INPUT
○ ○ ○ ○ ○ ○ ○

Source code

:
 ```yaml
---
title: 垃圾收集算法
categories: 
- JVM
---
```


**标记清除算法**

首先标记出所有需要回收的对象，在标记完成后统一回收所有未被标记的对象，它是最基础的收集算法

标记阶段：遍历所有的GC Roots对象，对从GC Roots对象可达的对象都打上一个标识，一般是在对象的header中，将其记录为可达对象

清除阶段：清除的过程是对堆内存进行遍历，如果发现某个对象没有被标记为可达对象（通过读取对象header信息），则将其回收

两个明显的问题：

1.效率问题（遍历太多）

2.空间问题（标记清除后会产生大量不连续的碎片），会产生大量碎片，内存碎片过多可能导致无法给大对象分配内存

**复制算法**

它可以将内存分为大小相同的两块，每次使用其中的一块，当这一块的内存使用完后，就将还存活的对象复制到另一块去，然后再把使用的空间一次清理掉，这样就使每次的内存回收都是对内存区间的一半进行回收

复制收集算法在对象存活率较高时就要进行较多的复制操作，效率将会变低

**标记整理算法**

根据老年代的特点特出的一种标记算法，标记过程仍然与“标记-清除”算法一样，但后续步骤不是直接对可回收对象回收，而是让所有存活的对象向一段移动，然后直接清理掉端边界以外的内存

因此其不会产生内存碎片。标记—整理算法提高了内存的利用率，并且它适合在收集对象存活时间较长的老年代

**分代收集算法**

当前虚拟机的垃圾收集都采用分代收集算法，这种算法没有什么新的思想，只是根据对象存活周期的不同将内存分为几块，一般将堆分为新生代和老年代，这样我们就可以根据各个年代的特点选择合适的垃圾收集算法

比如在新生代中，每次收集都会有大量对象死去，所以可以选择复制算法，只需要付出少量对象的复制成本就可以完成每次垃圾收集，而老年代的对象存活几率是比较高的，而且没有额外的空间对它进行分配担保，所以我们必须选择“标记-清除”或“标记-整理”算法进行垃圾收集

○ ○ ○ ○ ○ ○ ○

PROBLEM DETAILS
The required output is the line holding "1.效率问题（遍历太多）" plus every line after it in the data, reproduced exactly.

OUTPUT
1.效率问题（遍历太多）

2.空间问题（标记清除后会产生大量不连续的碎片），会产生大量碎片，内存碎片过多可能导致无法给大对象分配内存

**复制算法**

它可以将内存分为大小相同的两块，每次使用其中的一块，当这一块的内存使用完后，就将还存活的对象复制到另一块去，然后再把使用的空间一次清理掉，这样就使每次的内存回收都是对内存区间的一半进行回收

复制收集算法在对象存活率较高时就要进行较多的复制操作，效率将会变低

**标记整理算法**

根据老年代的特点特出的一种标记算法，标记过程仍然与“标记-清除”算法一样，但后续步骤不是直接对可回收对象回收，而是让所有存活的对象向一段移动，然后直接清理掉端边界以外的内存

因此其不会产生内存碎片。标记—整理算法提高了内存的利用率，并且它适合在收集对象存活时间较长的老年代

**分代收集算法**

当前虚拟机的垃圾收集都采用分代收集算法，这种算法没有什么新的思想，只是根据对象存活周期的不同将内存分为几块，一般将堆分为新生代和老年代，这样我们就可以根据各个年代的特点选择合适的垃圾收集算法

比如在新生代中，每次收集都会有大量对象死去，所以可以选择复制算法，只需要付出少量对象的复制成本就可以完成每次垃圾收集，而老年代的对象存活几率是比较高的，而且没有额外的空间对它进行分配担保，所以我们必须选择“标记-清除”或“标记-整理”算法进行垃圾收集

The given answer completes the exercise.